> **WHAT YOU NEED TO DO**: List each line of the data in which the string "description" appears.

+--

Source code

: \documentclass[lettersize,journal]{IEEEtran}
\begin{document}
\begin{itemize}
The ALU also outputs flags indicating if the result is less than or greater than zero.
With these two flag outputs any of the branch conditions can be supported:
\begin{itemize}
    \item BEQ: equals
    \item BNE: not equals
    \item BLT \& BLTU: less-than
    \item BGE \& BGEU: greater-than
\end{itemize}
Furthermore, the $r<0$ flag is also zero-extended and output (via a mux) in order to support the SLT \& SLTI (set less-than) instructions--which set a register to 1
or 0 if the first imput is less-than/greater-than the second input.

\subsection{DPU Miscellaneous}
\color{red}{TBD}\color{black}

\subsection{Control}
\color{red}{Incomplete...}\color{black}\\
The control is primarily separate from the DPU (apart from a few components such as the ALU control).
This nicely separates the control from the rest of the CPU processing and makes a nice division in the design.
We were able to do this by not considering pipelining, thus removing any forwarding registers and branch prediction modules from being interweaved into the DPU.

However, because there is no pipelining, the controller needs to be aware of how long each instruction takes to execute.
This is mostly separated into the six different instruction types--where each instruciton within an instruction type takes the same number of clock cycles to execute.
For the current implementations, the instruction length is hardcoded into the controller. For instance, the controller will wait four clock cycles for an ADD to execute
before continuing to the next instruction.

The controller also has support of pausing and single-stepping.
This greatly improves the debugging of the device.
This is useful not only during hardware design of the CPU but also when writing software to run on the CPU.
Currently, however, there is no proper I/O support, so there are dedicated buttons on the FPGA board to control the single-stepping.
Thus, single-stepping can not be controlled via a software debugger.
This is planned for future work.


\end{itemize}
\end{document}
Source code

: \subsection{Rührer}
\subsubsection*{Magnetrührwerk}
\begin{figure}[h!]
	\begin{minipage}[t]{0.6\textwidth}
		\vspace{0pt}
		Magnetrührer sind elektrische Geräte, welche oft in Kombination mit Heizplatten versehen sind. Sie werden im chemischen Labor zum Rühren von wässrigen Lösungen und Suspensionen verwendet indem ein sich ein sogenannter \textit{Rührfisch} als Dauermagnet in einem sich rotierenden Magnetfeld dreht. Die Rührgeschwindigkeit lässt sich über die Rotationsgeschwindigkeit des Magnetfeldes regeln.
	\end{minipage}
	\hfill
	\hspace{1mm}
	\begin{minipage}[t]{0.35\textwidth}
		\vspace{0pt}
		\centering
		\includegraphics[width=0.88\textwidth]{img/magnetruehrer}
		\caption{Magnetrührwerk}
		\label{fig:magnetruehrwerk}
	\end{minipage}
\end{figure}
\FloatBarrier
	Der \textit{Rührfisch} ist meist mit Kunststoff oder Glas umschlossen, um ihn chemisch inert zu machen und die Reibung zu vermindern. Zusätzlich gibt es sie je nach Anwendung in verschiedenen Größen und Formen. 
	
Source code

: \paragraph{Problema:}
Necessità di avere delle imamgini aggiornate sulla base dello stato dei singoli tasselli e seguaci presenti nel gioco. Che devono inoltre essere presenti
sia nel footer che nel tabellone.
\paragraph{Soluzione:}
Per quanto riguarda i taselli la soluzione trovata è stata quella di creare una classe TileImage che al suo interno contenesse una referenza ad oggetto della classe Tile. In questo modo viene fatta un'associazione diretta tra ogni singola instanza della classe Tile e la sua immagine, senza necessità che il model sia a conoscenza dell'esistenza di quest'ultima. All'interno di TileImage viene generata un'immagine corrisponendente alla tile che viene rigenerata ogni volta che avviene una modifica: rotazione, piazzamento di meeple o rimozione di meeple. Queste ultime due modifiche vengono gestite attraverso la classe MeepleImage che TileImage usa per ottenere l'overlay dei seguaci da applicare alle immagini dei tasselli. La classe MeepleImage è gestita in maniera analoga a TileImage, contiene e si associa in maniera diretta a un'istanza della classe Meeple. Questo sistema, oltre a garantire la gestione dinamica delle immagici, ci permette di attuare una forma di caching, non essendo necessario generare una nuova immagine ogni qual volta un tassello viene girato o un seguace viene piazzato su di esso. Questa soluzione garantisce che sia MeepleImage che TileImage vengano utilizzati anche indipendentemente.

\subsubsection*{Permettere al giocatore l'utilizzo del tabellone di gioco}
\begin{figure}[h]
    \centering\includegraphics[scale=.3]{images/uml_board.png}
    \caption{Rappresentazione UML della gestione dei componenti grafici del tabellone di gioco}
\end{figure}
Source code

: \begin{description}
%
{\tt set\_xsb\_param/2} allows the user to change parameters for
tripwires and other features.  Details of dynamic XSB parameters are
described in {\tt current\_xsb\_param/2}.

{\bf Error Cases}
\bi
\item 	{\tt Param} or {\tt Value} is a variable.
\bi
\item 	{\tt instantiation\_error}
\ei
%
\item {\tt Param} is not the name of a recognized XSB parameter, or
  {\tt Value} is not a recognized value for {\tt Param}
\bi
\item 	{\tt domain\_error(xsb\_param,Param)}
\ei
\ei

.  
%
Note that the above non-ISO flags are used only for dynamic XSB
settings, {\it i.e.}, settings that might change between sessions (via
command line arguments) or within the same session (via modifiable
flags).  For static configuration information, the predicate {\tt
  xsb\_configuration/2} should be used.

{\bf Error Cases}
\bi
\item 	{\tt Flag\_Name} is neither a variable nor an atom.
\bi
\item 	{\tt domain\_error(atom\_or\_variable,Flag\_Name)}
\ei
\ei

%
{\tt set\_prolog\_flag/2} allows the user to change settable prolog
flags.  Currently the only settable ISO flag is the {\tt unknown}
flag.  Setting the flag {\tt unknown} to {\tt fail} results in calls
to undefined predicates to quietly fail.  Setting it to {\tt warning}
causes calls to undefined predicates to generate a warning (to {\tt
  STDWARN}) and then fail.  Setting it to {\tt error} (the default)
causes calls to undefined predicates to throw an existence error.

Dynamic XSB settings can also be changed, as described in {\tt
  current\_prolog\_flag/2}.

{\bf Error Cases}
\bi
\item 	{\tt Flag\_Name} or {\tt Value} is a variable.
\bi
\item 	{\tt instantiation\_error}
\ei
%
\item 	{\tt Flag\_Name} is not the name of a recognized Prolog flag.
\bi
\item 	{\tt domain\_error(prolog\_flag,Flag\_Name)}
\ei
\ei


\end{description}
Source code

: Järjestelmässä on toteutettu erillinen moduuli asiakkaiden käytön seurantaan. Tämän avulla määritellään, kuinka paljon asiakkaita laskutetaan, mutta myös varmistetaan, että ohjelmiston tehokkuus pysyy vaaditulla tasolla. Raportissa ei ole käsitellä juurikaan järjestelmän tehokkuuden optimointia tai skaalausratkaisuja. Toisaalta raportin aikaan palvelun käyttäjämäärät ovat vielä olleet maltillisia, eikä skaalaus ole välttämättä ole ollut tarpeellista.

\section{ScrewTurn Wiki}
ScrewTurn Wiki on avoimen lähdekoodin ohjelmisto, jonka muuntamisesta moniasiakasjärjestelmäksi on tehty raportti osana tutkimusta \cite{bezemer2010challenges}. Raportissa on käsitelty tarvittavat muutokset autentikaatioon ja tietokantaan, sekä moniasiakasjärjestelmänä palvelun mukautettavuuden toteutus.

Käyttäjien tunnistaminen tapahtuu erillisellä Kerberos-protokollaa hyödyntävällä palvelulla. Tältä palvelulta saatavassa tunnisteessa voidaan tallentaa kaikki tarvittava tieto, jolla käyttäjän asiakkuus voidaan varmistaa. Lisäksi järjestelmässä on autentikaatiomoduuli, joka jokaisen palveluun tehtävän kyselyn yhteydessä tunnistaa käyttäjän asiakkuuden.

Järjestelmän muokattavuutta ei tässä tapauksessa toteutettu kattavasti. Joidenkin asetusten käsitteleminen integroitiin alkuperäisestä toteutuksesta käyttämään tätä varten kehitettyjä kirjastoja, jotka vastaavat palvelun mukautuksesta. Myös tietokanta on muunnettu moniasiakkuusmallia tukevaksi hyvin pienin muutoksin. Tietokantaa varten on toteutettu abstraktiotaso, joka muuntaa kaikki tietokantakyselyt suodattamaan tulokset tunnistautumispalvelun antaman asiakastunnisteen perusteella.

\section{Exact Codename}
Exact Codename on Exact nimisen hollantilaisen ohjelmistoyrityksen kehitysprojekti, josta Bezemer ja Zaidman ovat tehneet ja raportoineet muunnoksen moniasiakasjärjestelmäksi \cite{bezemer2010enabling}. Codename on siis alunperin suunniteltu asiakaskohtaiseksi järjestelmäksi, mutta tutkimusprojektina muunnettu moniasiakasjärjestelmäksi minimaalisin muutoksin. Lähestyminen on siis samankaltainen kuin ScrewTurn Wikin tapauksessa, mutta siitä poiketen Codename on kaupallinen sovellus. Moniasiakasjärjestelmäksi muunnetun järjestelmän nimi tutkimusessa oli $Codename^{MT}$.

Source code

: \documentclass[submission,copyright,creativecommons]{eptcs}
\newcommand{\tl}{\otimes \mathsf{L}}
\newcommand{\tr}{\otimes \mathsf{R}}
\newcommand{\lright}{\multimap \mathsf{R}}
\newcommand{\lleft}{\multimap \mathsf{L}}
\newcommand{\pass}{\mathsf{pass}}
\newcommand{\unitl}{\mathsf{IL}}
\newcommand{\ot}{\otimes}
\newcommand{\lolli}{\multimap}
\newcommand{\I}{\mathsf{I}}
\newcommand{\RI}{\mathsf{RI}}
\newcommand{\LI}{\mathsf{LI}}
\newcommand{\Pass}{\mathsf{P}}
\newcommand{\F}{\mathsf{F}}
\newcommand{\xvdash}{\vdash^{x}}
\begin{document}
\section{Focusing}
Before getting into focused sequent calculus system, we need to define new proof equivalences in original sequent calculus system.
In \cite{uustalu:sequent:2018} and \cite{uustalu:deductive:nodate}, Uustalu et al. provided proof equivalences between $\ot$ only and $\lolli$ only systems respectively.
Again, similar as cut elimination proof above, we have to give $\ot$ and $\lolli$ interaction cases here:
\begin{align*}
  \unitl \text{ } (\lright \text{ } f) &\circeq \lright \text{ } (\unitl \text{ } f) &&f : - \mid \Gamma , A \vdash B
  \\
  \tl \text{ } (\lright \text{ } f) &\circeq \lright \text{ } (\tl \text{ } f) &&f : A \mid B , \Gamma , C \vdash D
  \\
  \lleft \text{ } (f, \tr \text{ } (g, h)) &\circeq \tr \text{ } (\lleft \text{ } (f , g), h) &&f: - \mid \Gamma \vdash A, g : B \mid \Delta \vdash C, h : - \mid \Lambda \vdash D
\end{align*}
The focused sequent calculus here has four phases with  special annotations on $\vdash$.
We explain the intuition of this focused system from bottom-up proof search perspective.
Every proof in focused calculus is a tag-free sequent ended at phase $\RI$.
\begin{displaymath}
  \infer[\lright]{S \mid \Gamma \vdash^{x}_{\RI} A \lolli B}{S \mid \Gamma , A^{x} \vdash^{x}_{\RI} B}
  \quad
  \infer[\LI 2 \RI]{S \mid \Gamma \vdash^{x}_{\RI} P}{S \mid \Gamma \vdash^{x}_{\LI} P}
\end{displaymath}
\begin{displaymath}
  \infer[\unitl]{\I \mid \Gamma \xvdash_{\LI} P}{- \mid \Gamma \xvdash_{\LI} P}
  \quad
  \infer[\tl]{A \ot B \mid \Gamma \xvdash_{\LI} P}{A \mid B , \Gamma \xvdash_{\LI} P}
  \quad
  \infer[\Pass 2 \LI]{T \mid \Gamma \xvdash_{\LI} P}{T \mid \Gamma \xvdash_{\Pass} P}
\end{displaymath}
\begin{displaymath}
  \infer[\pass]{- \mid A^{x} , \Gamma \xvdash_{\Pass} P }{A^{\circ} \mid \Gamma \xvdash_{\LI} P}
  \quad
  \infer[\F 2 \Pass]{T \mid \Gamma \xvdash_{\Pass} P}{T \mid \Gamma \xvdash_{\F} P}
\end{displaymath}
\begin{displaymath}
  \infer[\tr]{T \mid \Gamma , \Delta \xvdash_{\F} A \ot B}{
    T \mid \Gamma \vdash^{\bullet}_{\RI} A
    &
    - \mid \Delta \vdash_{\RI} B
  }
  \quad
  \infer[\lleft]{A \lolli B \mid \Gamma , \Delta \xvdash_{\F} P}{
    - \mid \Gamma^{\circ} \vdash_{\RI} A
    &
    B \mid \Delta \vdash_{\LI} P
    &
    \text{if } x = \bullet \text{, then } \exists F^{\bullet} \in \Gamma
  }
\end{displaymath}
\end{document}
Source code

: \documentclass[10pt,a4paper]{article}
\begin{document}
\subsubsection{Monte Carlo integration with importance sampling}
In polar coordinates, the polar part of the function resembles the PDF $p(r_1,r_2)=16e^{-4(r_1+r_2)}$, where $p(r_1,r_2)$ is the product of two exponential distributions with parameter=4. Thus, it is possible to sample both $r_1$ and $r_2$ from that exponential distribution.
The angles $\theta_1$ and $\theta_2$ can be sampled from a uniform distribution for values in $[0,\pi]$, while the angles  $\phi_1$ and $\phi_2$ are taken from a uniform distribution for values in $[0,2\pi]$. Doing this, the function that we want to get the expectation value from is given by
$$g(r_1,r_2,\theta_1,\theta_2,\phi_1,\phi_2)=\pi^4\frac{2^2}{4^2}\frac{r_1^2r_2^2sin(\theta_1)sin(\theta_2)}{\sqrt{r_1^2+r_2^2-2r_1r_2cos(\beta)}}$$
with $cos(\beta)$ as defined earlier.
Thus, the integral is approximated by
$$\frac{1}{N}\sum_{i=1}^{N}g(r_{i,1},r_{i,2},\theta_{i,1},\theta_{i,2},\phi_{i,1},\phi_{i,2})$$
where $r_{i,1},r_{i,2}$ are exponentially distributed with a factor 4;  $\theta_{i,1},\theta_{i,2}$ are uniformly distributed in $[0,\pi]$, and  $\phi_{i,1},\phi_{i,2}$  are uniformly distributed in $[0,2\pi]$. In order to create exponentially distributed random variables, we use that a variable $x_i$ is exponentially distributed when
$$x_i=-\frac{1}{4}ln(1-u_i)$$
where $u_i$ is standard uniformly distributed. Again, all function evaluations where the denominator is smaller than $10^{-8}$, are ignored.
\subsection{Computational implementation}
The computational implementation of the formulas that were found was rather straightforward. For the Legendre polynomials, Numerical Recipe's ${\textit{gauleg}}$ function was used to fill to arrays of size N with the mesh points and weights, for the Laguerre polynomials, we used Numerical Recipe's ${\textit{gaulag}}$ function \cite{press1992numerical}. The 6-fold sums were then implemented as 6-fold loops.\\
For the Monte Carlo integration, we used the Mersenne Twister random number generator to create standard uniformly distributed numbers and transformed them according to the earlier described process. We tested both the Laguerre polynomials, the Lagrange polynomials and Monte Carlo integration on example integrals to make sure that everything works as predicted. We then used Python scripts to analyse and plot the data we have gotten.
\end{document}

+--

> **RESULT FOR THIS TASK**:
: \begin{description}
\end{description}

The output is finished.